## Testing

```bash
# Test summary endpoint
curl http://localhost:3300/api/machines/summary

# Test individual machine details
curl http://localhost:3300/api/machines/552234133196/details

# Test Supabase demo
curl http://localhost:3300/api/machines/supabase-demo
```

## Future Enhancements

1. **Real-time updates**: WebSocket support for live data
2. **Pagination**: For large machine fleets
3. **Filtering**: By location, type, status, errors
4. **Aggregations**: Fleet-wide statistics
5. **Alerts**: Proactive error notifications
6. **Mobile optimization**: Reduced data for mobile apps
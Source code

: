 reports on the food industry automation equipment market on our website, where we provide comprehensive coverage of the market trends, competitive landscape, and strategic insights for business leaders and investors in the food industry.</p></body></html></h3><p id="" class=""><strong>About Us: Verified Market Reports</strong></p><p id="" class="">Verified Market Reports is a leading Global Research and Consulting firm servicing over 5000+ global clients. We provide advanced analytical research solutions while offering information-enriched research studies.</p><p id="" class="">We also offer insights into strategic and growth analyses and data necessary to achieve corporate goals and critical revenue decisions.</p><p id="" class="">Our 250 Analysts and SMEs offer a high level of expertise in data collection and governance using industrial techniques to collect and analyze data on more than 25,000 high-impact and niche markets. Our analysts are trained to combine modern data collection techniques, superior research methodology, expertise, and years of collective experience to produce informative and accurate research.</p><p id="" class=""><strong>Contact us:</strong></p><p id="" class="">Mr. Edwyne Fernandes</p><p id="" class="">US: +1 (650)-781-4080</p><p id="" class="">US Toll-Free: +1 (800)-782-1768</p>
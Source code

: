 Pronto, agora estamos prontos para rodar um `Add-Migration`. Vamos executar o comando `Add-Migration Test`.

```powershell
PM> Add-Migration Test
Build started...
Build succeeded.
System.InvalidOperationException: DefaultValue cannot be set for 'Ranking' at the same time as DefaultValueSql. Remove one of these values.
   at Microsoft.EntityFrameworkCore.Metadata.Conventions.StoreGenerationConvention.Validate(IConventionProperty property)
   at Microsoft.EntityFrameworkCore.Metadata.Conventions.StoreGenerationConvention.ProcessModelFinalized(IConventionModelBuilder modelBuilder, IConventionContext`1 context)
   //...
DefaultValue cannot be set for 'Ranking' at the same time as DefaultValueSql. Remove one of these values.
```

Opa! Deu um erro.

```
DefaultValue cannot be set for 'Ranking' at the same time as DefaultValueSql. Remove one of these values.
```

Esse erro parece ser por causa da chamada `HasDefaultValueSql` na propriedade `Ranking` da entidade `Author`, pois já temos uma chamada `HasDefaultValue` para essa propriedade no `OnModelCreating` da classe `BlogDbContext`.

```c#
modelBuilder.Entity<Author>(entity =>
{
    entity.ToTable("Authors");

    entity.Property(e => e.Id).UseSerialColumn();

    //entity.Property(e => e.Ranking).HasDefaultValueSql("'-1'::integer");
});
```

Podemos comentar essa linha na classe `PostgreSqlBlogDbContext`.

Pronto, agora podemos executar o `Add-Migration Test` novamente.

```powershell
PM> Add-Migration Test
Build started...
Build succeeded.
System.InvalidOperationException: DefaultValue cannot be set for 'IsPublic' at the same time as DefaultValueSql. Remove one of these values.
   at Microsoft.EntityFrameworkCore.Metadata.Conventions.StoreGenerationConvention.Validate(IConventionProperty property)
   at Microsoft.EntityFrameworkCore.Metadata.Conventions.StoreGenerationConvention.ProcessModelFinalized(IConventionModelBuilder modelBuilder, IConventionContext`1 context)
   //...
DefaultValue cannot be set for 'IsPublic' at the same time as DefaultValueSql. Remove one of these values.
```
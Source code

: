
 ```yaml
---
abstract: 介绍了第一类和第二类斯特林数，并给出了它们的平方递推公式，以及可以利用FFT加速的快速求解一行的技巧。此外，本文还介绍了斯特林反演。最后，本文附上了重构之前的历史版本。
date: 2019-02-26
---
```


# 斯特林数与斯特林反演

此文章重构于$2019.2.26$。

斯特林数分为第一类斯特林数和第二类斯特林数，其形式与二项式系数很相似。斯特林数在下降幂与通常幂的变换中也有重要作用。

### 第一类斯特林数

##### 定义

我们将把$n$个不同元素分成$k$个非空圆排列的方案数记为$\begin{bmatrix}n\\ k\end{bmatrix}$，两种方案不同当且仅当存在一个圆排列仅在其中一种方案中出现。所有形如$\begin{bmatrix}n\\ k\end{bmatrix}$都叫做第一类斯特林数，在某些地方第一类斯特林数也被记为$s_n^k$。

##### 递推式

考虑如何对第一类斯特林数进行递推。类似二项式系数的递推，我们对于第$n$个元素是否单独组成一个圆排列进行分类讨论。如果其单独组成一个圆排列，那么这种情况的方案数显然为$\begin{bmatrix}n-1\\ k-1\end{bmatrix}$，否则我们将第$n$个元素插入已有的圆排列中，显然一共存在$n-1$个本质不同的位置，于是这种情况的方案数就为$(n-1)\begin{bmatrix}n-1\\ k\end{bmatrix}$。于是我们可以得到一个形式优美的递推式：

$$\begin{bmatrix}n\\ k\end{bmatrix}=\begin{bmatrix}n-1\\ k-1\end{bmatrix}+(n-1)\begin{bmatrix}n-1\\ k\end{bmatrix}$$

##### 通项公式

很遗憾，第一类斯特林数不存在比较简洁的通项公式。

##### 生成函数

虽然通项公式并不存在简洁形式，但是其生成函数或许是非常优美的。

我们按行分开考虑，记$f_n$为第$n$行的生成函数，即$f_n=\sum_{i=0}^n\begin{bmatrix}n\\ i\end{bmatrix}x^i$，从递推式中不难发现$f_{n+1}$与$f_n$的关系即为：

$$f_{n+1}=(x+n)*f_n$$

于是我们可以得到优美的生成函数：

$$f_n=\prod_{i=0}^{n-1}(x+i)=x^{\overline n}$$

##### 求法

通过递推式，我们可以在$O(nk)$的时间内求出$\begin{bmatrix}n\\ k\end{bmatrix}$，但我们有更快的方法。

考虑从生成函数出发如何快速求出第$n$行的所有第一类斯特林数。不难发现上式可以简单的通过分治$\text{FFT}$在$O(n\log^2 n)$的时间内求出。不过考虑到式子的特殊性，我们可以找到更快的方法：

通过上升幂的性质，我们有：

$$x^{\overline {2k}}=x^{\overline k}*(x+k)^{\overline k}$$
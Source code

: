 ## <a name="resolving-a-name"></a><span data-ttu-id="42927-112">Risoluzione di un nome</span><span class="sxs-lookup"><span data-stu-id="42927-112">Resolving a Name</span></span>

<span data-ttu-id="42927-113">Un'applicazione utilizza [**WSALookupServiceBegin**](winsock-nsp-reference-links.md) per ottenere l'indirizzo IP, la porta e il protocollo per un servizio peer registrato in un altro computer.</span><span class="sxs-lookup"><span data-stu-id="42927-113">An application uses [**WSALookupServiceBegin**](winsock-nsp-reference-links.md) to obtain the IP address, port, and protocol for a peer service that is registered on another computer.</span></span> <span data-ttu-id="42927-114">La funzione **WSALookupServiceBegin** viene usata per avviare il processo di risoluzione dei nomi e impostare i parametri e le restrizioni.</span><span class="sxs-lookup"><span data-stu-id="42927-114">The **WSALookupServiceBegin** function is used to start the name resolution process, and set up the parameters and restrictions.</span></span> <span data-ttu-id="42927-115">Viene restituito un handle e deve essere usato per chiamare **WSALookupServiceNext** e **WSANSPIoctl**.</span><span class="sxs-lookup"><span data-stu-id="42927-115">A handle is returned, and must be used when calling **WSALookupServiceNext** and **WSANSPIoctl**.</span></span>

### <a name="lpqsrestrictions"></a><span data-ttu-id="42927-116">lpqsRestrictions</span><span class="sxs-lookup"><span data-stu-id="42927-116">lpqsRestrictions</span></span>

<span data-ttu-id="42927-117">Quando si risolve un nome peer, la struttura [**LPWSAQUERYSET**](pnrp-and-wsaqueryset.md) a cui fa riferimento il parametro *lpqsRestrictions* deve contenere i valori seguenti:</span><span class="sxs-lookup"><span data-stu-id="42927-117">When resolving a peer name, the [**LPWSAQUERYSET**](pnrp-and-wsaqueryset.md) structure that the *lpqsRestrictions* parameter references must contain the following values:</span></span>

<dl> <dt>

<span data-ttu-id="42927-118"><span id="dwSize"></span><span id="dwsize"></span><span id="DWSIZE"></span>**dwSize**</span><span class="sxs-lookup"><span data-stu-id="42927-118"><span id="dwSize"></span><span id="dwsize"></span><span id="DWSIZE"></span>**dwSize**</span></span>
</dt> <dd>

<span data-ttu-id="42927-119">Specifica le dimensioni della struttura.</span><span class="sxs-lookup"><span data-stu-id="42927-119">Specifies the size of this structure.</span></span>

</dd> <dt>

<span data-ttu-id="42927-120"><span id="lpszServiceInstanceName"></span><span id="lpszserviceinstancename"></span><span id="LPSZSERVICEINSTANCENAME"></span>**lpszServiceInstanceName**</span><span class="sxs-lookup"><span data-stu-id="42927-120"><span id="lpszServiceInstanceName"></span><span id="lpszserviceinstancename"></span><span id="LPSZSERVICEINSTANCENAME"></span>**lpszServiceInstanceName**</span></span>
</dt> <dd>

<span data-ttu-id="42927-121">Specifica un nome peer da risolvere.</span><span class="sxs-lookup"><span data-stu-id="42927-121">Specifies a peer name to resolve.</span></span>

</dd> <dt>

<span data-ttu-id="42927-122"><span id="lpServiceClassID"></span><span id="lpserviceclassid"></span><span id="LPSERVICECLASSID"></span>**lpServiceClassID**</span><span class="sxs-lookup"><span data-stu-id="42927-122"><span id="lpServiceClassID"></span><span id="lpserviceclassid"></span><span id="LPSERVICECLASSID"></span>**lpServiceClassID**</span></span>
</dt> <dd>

What to produce:
Search the records above for the string "executar". Report each line that has it.

Reply to the task:
: Pronto, agora estamos prontos para rodar um `Add-Migration`. Vamos executar o comando `Add-Migration Test`.
Pronto, agora podemos executar o `Add-Migration Test` novamente.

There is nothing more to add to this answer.